* **Your instructions**:
Nothing in the records may be left out or reworded; return them exactly.

* **Recorded data**:

'''

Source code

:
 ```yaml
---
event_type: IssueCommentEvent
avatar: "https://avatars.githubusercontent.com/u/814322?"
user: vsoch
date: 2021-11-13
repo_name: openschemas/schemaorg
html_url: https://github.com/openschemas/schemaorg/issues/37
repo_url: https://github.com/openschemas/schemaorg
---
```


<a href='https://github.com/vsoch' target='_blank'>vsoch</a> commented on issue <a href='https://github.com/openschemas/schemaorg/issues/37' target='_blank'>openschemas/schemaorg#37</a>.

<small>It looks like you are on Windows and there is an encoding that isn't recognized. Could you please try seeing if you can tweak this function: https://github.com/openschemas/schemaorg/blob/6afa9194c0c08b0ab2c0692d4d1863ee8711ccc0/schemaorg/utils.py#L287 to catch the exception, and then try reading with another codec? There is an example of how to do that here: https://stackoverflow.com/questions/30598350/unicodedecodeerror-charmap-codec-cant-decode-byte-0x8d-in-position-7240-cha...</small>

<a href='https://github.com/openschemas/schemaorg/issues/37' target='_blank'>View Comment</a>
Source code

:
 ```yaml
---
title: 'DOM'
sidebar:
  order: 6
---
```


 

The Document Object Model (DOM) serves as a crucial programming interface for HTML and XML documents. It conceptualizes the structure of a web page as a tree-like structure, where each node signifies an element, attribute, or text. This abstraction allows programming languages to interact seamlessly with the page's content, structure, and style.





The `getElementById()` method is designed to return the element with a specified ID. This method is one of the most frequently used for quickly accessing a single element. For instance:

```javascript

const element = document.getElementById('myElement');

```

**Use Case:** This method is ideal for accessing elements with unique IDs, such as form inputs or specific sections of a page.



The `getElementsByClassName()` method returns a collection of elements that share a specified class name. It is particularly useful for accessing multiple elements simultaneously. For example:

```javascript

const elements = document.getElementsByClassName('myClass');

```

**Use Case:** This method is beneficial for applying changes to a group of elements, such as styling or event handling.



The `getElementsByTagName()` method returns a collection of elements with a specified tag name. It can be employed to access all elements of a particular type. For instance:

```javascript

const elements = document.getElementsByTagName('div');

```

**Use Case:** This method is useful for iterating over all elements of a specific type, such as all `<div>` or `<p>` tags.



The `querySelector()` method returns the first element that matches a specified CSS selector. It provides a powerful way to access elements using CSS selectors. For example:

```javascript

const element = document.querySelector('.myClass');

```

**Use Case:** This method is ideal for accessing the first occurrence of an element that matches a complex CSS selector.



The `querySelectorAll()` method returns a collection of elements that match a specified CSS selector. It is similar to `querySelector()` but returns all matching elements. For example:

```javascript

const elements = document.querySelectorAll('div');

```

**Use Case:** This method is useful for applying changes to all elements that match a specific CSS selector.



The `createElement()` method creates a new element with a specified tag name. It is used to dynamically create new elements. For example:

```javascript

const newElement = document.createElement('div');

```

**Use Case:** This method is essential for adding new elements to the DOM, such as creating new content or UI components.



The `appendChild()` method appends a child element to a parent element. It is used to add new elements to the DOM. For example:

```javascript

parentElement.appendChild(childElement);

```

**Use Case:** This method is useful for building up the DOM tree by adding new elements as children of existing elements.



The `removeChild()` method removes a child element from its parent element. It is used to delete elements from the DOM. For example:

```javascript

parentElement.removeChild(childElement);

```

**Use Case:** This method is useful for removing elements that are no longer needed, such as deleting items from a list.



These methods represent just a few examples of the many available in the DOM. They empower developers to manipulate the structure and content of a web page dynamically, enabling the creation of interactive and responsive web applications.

'''

* **Task output**:
Source code

:
 ```yaml
---
event_type: IssueCommentEvent
avatar: "https://avatars.githubusercontent.com/u/814322?"
user: vsoch
date: 2021-11-13
repo_name: openschemas/schemaorg
html_url: https://github.com/openschemas/schemaorg/issues/37
repo_url: https://github.com/openschemas/schemaorg
---
```


<a href='https://github.com/vsoch' target='_blank'>vsoch</a> commented on issue <a href='https://github.com/openschemas/schemaorg/issues/37' target='_blank'>openschemas/schemaorg#37</a>.

<small>It looks like you are on Windows and there is an encoding that isn't recognized. Could you please try seeing if you can tweak this function: https://github.com/openschemas/schemaorg/blob/6afa9194c0c08b0ab2c0692d4d1863ee8711ccc0/schemaorg/utils.py#L287 to catch the exception, and then try reading with another codec? There is an example of how to do that here: https://stackoverflow.com/questions/30598350/unicodedecodeerror-charmap-codec-cant-decode-byte-0x8d-in-position-7240-cha...</small>

<a href='https://github.com/openschemas/schemaorg/issues/37' target='_blank'>View Comment</a>
Source code

:
 ```yaml
---
title: 'DOM'
sidebar:
  order: 6
---
```


 

The Document Object Model (DOM) serves as a crucial programming interface for HTML and XML documents. It conceptualizes the structure of a web page as a tree-like structure, where each node signifies an element, attribute, or text. This abstraction allows programming languages to interact seamlessly with the page's content, structure, and style.





The `getElementById()` method is designed to return the element with a specified ID. This method is one of the most frequently used for quickly accessing a single element. For instance:

```javascript

const element = document.getElementById('myElement');

```

**Use Case:** This method is ideal for accessing elements with unique IDs, such as form inputs or specific sections of a page.



The `getElementsByClassName()` method returns a collection of elements that share a specified class name. It is particularly useful for accessing multiple elements simultaneously. For example:

```javascript

const elements = document.getElementsByClassName('myClass');

```

**Use Case:** This method is beneficial for applying changes to a group of elements, such as styling or event handling.



The `getElementsByTagName()` method returns a collection of elements with a specified tag name. It can be employed to access all elements of a particular type. For instance:

```javascript

const elements = document.getElementsByTagName('div');

```

**Use Case:** This method is useful for iterating over all elements of a specific type, such as all `<div>` or `<p>` tags.



The `querySelector()` method returns the first element that matches a specified CSS selector. It provides a powerful way to access elements using CSS selectors. For example:

```javascript

const element = document.querySelector('.myClass');

```

**Use Case:** This method is ideal for accessing the first occurrence of an element that matches a complex CSS selector.



The `querySelectorAll()` method returns a collection of elements that match a specified CSS selector. It is similar to `querySelector()` but returns all matching elements. For example:

```javascript

const elements = document.querySelectorAll('div');

```

**Use Case:** This method is useful for applying changes to all elements that match a specific CSS selector.



The `createElement()` method creates a new element with a specified tag name. It is used to dynamically create new elements. For example:

```javascript

const newElement = document.createElement('div');

```

**Use Case:** This method is essential for adding new elements to the DOM, such as creating new content or UI components.



The `appendChild()` method appends a child element to a parent element. It is used to add new elements to the DOM. For example:

```javascript

parentElement.appendChild(childElement);

```

**Use Case:** This method is useful for building up the DOM tree by adding new elements as children of existing elements.



The `removeChild()` method removes a child element from its parent element. It is used to delete elements from the DOM. For example:

```javascript

parentElement.removeChild(childElement);

```

**Use Case:** This method is useful for removing elements that are no longer needed, such as deleting items from a list.



These methods represent just a few examples of the many available in the DOM. They empower developers to manipulate the structure and content of a web page dynamically, enabling the creation of interactive and responsive web applications.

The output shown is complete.